The task: Look through the data below. Show each line where the string "Quellcodes" occurs.
Supplied records section start
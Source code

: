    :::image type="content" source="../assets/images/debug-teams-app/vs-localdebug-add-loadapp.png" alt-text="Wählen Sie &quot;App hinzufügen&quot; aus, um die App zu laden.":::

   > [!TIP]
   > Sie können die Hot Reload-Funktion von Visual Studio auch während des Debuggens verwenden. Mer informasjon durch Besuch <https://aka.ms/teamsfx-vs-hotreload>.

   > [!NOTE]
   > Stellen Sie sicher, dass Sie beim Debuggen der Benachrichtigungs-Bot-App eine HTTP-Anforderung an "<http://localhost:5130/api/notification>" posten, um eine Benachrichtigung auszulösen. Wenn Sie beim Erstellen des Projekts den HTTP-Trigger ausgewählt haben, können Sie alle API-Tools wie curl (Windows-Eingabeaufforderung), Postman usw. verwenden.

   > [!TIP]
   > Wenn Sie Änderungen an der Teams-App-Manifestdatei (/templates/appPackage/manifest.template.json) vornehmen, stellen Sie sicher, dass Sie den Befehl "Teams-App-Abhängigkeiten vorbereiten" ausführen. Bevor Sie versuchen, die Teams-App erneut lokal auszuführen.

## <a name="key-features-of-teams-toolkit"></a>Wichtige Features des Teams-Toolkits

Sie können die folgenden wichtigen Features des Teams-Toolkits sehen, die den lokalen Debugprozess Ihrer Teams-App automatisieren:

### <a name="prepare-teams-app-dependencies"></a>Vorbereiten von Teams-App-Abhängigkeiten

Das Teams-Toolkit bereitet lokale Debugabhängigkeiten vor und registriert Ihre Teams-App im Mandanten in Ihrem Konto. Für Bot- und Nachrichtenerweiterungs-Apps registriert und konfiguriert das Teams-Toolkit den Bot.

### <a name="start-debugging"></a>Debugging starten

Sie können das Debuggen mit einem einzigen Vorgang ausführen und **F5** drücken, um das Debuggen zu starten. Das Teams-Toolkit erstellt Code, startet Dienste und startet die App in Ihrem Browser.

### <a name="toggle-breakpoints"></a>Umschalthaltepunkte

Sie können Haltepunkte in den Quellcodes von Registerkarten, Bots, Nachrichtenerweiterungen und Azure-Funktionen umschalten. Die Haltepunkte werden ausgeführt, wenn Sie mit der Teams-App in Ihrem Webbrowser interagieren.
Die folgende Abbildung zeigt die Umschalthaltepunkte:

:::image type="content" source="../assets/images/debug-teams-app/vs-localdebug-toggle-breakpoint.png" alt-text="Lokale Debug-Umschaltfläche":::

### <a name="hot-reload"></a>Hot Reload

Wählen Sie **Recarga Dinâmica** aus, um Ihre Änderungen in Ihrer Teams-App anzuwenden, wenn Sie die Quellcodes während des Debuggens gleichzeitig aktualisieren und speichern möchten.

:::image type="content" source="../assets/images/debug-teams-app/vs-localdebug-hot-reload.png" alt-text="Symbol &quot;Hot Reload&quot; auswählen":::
Supplied records section end
Result of the exercise:
Sie können Haltepunkte in den Quellcodes von Registerkarten, Bots, Nachrichtenerweiterungen und Azure-Funktionen umschalten. Die Haltepunkte werden ausgeführt, wenn Sie mit der Teams-App in Ihrem Webbrowser interagieren.
Wählen Sie **Recarga Dinâmica** aus, um Ihre Änderungen in Ihrer Teams-App anzuwenden, wenn Sie die Quellcodes während des Debuggens gleichzeitig aktualisieren und speichern möchten.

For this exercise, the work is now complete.